In addition, the Ministerial decision included a series of specific recommendations for further action by the participating States, many aimed at strengthening the tools available to law enforcement, including adoption of legal measures that would allow them to prosecute their citizens for serious sexual crimes against children, even if these crimes are committed in another country. OSCE States were urged to aggressively prosecute the sexual exploitation of children and impose tough penalties on offenders perpetrating such crimes.

The Council recommended the establishment of training programs concerning sexual exploitation of children for personnel, including those working in the areas of justice, policing, tourism, transport, social work, health care, civil society, religious organizations, and education. Similarly, Ministers called for countries to facilitate legal protection, assistance, appropriate medical care, and rehabilitation and reintegration programs for child victims of sexual exploitation as well as efforts for the safe return of trafficked children.
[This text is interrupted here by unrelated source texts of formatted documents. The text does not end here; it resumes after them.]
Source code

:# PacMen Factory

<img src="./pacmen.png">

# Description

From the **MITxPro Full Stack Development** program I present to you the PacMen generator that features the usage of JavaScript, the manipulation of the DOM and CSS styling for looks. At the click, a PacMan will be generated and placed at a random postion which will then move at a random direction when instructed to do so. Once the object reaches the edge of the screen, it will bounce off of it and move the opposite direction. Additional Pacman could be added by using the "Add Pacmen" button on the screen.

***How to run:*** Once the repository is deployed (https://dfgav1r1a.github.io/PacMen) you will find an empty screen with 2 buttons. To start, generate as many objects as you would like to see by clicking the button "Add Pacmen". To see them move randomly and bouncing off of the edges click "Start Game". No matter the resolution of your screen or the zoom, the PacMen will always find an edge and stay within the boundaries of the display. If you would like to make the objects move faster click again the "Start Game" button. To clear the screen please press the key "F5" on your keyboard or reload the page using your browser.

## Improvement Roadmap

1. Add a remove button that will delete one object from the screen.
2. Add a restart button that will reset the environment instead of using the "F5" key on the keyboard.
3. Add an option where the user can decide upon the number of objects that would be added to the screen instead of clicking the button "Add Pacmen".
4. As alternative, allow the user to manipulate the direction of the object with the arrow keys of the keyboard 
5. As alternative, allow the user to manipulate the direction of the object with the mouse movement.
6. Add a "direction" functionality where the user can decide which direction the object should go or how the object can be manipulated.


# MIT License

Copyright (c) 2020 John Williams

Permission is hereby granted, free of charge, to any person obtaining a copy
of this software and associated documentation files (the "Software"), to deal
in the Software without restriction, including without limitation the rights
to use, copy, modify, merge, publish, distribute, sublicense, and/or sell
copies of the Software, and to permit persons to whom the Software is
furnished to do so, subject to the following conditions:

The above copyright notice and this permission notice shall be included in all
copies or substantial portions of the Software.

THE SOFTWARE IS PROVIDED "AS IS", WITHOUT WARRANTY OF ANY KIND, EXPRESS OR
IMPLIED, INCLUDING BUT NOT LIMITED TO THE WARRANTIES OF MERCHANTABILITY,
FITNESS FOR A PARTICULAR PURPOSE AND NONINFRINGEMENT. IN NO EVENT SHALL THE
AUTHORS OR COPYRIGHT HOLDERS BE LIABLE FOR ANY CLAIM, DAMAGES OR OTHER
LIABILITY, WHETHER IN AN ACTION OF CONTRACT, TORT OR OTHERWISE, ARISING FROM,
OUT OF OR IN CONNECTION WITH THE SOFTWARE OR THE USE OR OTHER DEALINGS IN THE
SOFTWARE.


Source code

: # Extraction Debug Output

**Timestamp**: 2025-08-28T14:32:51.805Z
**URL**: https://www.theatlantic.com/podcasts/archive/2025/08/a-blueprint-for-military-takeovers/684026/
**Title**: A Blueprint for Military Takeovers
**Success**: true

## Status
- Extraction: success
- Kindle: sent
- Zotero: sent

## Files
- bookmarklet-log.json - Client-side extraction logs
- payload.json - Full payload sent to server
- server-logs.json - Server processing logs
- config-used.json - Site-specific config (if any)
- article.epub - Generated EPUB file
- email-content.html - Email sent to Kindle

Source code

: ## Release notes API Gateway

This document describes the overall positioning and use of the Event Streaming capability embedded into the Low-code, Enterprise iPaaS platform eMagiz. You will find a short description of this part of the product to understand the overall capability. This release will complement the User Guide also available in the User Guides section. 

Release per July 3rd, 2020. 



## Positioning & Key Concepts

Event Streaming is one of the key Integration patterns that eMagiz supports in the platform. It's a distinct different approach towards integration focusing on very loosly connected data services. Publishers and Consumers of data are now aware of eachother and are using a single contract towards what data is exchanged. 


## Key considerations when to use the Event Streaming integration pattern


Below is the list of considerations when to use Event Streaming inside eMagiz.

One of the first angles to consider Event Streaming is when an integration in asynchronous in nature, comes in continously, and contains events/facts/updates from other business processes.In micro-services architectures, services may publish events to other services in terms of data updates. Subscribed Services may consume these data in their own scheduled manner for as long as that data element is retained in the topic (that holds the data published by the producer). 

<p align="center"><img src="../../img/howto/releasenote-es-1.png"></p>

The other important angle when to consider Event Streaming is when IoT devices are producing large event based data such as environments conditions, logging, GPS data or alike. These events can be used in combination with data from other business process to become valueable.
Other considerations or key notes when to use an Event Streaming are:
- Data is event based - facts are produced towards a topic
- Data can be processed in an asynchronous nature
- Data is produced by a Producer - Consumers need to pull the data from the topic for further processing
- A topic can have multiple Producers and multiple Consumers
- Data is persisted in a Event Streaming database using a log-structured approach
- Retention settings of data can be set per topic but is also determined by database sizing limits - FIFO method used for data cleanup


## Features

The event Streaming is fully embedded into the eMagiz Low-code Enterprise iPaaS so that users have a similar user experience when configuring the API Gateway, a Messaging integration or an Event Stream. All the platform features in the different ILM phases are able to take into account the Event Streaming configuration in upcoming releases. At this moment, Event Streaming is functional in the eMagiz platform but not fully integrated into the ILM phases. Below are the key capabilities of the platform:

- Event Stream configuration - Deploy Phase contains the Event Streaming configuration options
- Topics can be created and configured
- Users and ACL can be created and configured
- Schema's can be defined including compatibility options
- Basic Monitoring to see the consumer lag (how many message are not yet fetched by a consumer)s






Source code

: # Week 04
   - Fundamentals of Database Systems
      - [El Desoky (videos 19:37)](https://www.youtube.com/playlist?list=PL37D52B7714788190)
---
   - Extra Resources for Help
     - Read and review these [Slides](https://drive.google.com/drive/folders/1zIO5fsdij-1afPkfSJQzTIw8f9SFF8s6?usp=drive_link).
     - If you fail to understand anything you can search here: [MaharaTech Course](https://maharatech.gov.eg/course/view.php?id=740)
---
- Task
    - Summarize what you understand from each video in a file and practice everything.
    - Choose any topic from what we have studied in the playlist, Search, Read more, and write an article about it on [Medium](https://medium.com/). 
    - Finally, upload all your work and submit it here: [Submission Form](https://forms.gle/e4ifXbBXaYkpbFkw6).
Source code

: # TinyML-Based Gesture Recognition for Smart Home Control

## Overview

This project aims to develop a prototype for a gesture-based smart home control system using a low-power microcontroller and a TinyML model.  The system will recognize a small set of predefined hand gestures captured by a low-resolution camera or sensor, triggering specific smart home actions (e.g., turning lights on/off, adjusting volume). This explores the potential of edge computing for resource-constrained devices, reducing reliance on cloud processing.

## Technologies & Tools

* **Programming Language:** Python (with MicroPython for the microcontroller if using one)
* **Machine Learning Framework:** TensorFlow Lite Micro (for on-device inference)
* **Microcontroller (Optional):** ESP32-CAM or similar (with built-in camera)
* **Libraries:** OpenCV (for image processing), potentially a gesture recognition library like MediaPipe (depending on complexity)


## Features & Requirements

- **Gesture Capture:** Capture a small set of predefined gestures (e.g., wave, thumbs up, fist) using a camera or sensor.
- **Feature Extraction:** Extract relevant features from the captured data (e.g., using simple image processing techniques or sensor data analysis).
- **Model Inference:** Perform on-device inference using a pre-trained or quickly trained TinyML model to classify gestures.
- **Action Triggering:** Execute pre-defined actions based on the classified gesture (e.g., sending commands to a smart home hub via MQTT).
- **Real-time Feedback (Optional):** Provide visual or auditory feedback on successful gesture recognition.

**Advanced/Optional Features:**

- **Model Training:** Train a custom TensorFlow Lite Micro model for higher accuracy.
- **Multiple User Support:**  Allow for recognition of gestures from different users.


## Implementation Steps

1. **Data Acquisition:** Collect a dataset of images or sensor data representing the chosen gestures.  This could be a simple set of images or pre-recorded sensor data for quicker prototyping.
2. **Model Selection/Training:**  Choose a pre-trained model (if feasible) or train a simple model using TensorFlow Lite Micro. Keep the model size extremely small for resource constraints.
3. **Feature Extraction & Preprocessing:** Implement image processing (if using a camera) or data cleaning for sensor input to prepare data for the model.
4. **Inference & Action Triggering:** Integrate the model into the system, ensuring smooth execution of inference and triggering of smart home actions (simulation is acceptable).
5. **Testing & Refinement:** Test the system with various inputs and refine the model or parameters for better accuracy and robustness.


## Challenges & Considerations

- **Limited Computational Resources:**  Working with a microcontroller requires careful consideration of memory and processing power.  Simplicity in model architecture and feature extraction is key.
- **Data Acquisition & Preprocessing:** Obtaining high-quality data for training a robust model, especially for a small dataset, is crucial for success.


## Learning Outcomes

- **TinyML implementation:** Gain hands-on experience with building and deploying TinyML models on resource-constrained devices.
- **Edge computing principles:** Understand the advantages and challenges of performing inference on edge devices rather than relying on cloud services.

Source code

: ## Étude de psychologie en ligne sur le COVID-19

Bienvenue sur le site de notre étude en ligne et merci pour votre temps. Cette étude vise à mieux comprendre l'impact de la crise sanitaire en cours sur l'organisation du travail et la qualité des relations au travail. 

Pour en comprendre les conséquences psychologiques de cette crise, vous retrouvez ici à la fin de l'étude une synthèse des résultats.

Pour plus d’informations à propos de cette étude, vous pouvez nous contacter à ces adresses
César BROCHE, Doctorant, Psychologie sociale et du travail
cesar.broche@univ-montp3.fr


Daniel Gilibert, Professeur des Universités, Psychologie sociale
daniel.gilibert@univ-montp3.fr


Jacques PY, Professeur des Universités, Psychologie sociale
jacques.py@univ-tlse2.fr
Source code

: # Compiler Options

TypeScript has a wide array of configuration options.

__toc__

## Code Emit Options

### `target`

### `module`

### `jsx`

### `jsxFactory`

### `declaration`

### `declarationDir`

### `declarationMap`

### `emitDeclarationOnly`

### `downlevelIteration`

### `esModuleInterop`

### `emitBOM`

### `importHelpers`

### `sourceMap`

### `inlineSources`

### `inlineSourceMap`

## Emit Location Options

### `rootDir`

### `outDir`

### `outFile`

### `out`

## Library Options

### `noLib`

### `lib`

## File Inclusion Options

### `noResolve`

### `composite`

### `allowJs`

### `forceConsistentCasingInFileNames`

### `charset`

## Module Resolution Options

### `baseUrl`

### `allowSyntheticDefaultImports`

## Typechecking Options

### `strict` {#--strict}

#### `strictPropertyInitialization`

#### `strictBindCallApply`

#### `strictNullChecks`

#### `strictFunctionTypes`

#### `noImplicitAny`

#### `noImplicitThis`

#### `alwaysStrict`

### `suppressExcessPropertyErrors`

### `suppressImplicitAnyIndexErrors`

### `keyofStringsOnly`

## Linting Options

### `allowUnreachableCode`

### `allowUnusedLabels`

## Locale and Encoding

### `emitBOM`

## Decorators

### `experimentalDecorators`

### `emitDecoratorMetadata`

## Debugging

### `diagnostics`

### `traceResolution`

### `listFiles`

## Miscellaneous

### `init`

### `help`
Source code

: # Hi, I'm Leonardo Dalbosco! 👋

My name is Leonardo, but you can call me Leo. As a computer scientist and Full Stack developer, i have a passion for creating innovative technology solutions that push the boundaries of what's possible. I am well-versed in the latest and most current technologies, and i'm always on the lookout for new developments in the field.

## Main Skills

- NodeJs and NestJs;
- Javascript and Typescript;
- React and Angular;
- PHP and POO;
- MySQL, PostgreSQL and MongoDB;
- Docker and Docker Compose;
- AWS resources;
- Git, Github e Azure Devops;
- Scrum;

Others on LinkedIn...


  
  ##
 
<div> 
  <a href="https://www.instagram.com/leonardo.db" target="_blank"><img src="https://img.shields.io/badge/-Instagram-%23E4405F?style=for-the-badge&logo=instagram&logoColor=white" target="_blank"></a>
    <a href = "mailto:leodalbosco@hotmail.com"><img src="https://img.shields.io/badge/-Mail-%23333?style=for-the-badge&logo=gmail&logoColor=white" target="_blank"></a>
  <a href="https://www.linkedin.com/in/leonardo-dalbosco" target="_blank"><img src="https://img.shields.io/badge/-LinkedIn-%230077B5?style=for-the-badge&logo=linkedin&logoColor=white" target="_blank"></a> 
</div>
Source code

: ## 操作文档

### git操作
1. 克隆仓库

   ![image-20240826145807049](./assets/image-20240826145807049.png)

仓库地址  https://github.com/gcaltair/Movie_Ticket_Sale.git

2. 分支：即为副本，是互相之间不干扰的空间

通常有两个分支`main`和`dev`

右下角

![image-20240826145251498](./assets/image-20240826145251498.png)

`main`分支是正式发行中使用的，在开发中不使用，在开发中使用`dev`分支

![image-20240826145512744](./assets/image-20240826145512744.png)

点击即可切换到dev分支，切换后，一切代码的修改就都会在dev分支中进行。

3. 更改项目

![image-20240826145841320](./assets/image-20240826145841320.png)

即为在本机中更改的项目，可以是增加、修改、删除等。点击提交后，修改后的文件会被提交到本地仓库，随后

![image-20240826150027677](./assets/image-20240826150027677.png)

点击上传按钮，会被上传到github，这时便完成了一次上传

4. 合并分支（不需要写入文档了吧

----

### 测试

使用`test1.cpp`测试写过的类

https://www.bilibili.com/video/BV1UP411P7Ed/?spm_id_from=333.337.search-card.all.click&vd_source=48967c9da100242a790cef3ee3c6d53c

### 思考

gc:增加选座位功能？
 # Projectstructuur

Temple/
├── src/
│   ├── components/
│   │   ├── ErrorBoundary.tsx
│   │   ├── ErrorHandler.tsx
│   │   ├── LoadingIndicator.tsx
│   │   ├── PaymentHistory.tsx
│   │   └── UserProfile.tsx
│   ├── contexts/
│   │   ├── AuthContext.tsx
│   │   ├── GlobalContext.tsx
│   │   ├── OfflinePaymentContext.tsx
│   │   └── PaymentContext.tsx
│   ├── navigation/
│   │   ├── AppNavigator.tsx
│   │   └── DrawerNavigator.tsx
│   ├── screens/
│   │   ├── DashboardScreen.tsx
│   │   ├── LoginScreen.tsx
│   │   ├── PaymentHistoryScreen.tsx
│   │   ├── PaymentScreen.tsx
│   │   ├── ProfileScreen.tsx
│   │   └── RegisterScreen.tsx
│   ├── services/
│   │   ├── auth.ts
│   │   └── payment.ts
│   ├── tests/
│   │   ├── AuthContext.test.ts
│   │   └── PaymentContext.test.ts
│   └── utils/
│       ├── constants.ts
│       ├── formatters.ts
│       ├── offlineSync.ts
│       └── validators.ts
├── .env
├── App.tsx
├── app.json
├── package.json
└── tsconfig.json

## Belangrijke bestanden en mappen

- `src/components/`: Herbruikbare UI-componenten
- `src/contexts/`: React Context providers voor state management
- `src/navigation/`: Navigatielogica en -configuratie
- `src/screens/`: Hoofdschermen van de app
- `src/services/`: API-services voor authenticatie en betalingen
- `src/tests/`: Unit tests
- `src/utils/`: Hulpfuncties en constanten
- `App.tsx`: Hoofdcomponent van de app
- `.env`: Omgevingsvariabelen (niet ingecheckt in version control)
The OSCE, as an organization, was encouraged to pay increased attention to these issues, including the links to trafficking in persons, and to cooperate with other international organizations, NGOs and civil society in combating the sexual exploitation of children.

The Brussels Ministerial decision on sexual exploitation of children originated, in large part, from a resolution sponsored by Commission Co-Chairman Rep. Christopher H. Smith and managed by Commissioner Rep. Joseph R. Pitts during the Annual Session of the OSCE Parliamentary Assembly convened in the Belgian capital in July 2006. That proposal, “Combating Trafficking and the Exploitation of Children in Pornography,” was overwhelmingly approved by parliamentarians from the participating States.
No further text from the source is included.